Barışma Yöntemi

Her çiftin gündelik yaşamda kendilerine özgü bir dili olduğuna inanırım. Bizim de İnan’la bu tür gergin anlar için ikimiz tarafından belirlenmiş bir şifremiz var. Tartışmalarımız sonrası kim kendisini haksız bulursa ya da gönül almak isterse, diğerine kedilerin çıkardığı “mır” diye seslenir. Böylece aramızdaki gerginliği hafifletip normal yaşantımıza döneriz. Ancak ilişkinin yeniden normalleşmesi için karşı tarafın mutlaka “mır mır” demesi gerekir. Bu aslında “senin çabanı takdir ediyorum ya da özrünü kabul ediyorum” anlamına gelir.

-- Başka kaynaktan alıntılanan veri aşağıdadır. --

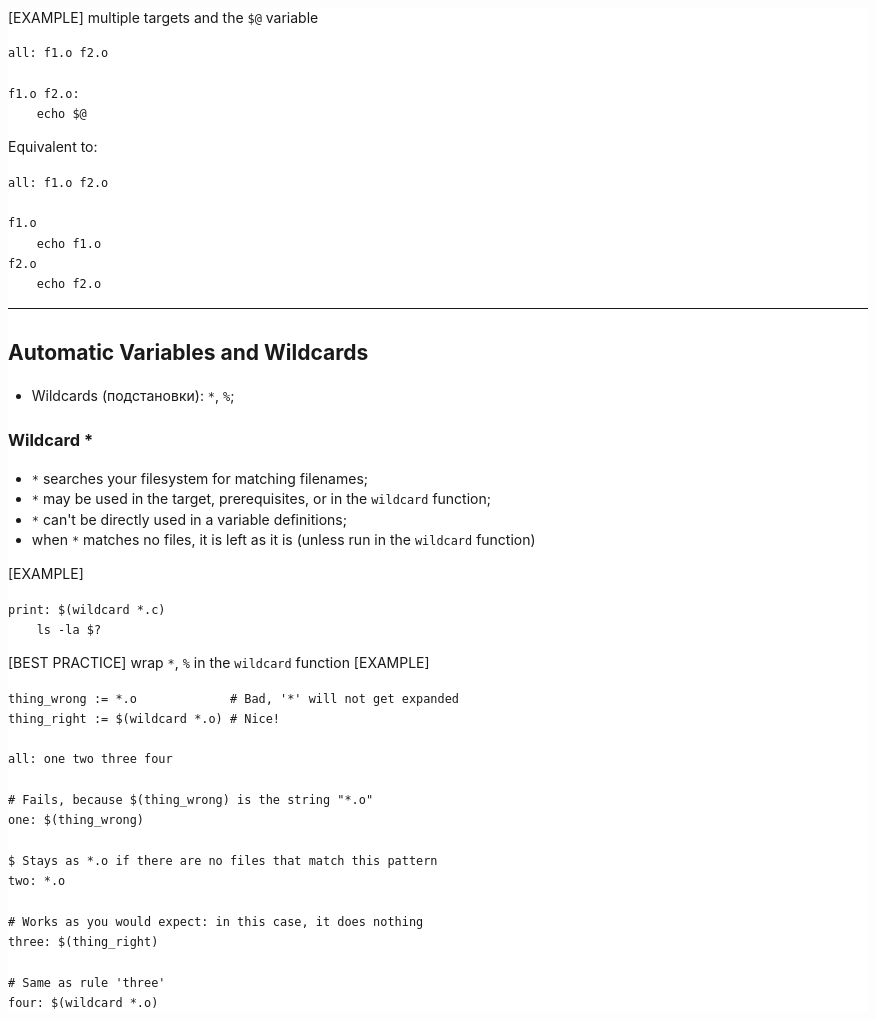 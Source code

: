 [EXAMPLE] multiple targets and the `$@` variable
```make
all: f1.o f2.o

f1.o f2.o:
    echo $@
```
Equivalent to:
```make
all: f1.o f2.o

f1.o
    echo f1.o
f2.o
    echo f2.o
```


----------------------------------------------------------------------
## Automatic Variables and Wildcards

- Wildcards (подстановки): `*`, `%`;


### Wildcard *

- `*` searches your filesystem for matching filenames;
- `*` may be used in the target, prerequisites, or in the
  `wildcard` function;
- `*` can't be directly used in a variable definitions;
- when `*` matches no files, it is left as it is (unless run
  in the `wildcard` function)

[EXAMPLE]
```make
print: $(wildcard *.c)
    ls -la $?
```

[BEST PRACTICE] wrap `*`, `%` in the `wildcard` function
[EXAMPLE]
```make
thing_wrong := *.o             # Bad, '*' will not get expanded
thing_right := $(wildcard *.o) # Nice!

all: one two three four

# Fails, because $(thing_wrong) is the string "*.o"
one: $(thing_wrong)

$ Stays as *.o if there are no files that match this pattern
two: *.o

# Works as you would expect: in this case, it does nothing
three: $(thing_right)

# Same as rule 'three'
four: $(wildcard *.o)
```
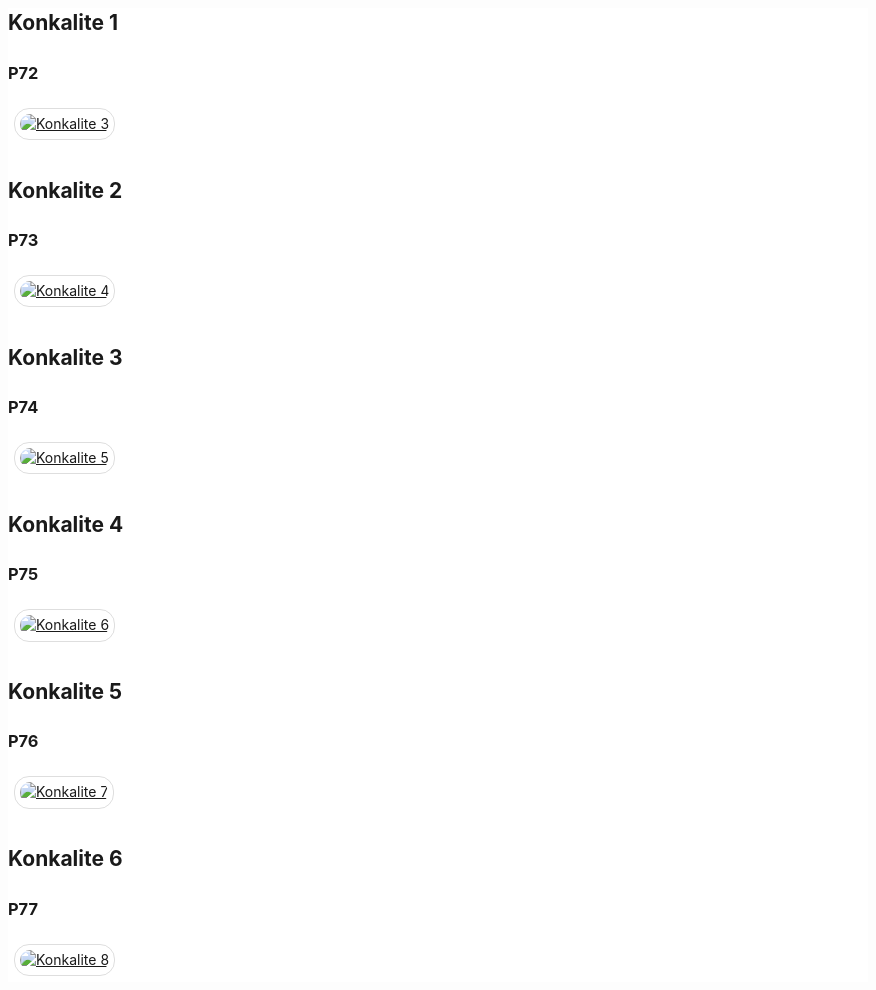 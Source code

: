 ## Konkalite 1
### P72
<a href="{{ site.baseurl }}/assets/game/datas/portrait/P72.png" style="margin: 6px; display: inline-flex; border-radius: 15px; border: 1px solid #80808042; padding: 5px;">
    <img src="{{ site.baseurl }}/assets/game/datas/portrait/P72.png" alt="Konkalite 3" style="border-radius: 10px" />
</a>

## Konkalite 2
### P73
<a href="{{ site.baseurl }}/assets/game/datas/portrait/P73.png" style="margin: 6px; display: inline-flex; border-radius: 15px; border: 1px solid #80808042; padding: 5px;">
    <img src="{{ site.baseurl }}/assets/game/datas/portrait/P73.png" alt="Konkalite 4" style="border-radius: 10px" />
</a>

## Konkalite 3
### P74
<a href="{{ site.baseurl }}/assets/game/datas/portrait/P74.png" style="margin: 6px; display: inline-flex; border-radius: 15px; border: 1px solid #80808042; padding: 5px;">
    <img src="{{ site.baseurl }}/assets/game/datas/portrait/P74.png" alt="Konkalite 5" style="border-radius: 10px" />
</a>

## Konkalite 4
### P75
<a href="{{ site.baseurl }}/assets/game/datas/portrait/P75.png" style="margin: 6px; display: inline-flex; border-radius: 15px; border: 1px solid #80808042; padding: 5px;">
    <img src="{{ site.baseurl }}/assets/game/datas/portrait/P75.png" alt="Konkalite 6" style="border-radius: 10px" />
</a>

## Konkalite 5
### P76
<a href="{{ site.baseurl }}/assets/game/datas/portrait/P76.png" style="margin: 6px; display: inline-flex; border-radius: 15px; border: 1px solid #80808042; padding: 5px;">
    <img src="{{ site.baseurl }}/assets/game/datas/portrait/P76.png" alt="Konkalite 7" style="border-radius: 10px" />
</a>

## Konkalite 6
### P77
<a href="{{ site.baseurl }}/assets/game/datas/portrait/P77.png" style="margin: 6px; display: inline-flex; border-radius: 15px; border: 1px solid #80808042; padding: 5px;">
    <img src="{{ site.baseurl }}/assets/game/datas/portrait/P77.png" alt="Konkalite 8" style="border-radius: 10px" />
</a>
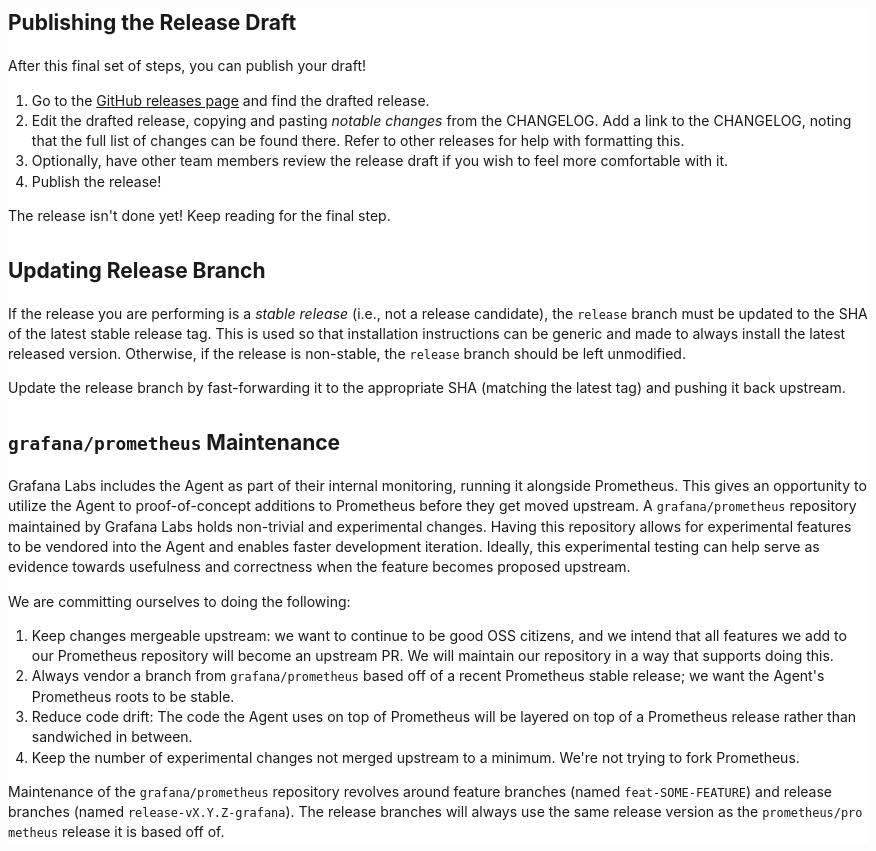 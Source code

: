 ## Publishing the Release Draft

After this final set of steps, you can publish your draft!

1. Go to the [GitHub releases page](https://github.com/grafana/agent/releases)
   and find the drafted release.
2. Edit the drafted release, copying and pasting *notable changes* from the
   CHANGELOG. Add a link to the CHANGELOG, noting that the full list of changes
   can be found there. Refer to other releases for help with formatting this.
3. Optionally, have other team members review the release draft if you wish
   to feel more comfortable with it.
4. Publish the release!

The release isn't done yet! Keep reading for the final step.

## Updating Release Branch

If the release you are performing is a _stable release_ (i.e., not a release
candidate), the `release` branch must be updated to the SHA of the latest stable
release tag. This is used so that installation instructions can be generic and
made to always install the latest released version. Otherwise, if the release is
non-stable, the `release` branch should be left unmodified.

Update the release branch by fast-forwarding it to the appropriate SHA (matching
the latest tag) and pushing it back upstream.

## `grafana/prometheus` Maintenance

Grafana Labs includes the Agent as part of their internal monitoring, running it
alongside Prometheus. This gives an opportunity to utilize the Agent to
proof-of-concept additions to Prometheus before they get moved upstream. A
`grafana/prometheus` repository maintained by Grafana Labs holds non-trivial
and experimental changes. Having this repository allows for experimental features to
be vendored into the Agent and enables faster development iteration. Ideally,
this experimental testing can help serve as evidence towards usefulness and
correctness when the feature becomes proposed upstream.

We are committing ourselves to doing the following:

1. Keep changes mergeable upstream: we want to continue to be good OSS citizens,
   and we intend that all features we add to our Prometheus repository will
   become an upstream PR. We will maintain our repository in a way that supports
   doing this.
2. Always vendor a branch from `grafana/prometheus` based off of a recent Prometheus
   stable release; we want the Agent's Prometheus roots to be stable.
3. Reduce code drift: The code the Agent uses on top of Prometheus will be
   layered on top of a Prometheus release rather than sandwiched in between.
4. Keep the number of experimental changes not merged upstream to a minimum. We're
   not trying to fork Prometheus.

Maintenance of the `grafana/prometheus` repository revolves around feature
branches (named `feat-SOME-FEATURE`) and release branches (named
`release-vX.Y.Z-grafana`). The release branches will always use the same release
version as the `prometheus/prometheus` release it is based off of.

Bir defasında yine gergin bir tartışma sonrası “mır” demesi gereken bendim. İnan işyerinde önemli bir toplantıdaymış. Kesinlikle telefon bağlanmaması için talimat vermiş. Toplantının tam ortasında onu aramışım. Sekreteri de arayan ben olduğum ve doğruca, “Hemen İnan’la görüşmek istiyorum.” dediğim için telefonu toplantı odasına bağlamış. İnan’a “Mır” dedim ve beklemeye başladım. İnan’dan ses gelmiyor, ben bir yandan sabırsızlıkla İnan’ın “mır mır” demesini bekliyorum, bir yandan da yaşadığımız tartışma gerçekten onu bu kadar öfkelendirmiş olabilir mi diye kaygı içindeyim.

İnan ise o toplantı anının tansiyonuyla ve yüksek sesle konuşamayacağı için telefonun ahizesini çok yakınına getirip, eliyle de örterek sesinin toplantıdakiler tarafından işitilmemesi için de gayet yavaş bir sesle “Mır mır” dedi. Ben önce çok gönülsüz bir “mır mır” olduğunu düşündüm ancak arka plandan sesler geldiğinde toplantıda olduğunu hemen anladım. O müşkül anında bile “ortak dilimize sadık kalmıştı İnan, duyulsaydı acaba toplantıdakiler hakkında ne düşünürdü?

Kaynak: Suna Kıraç: Ömrümden Uzun İdeallerim Var, Yayına Hazırlayan: Rıdvan Akar, Suna ve İnan Kıraç Vakfı, 2. Baskı, Mart 2016.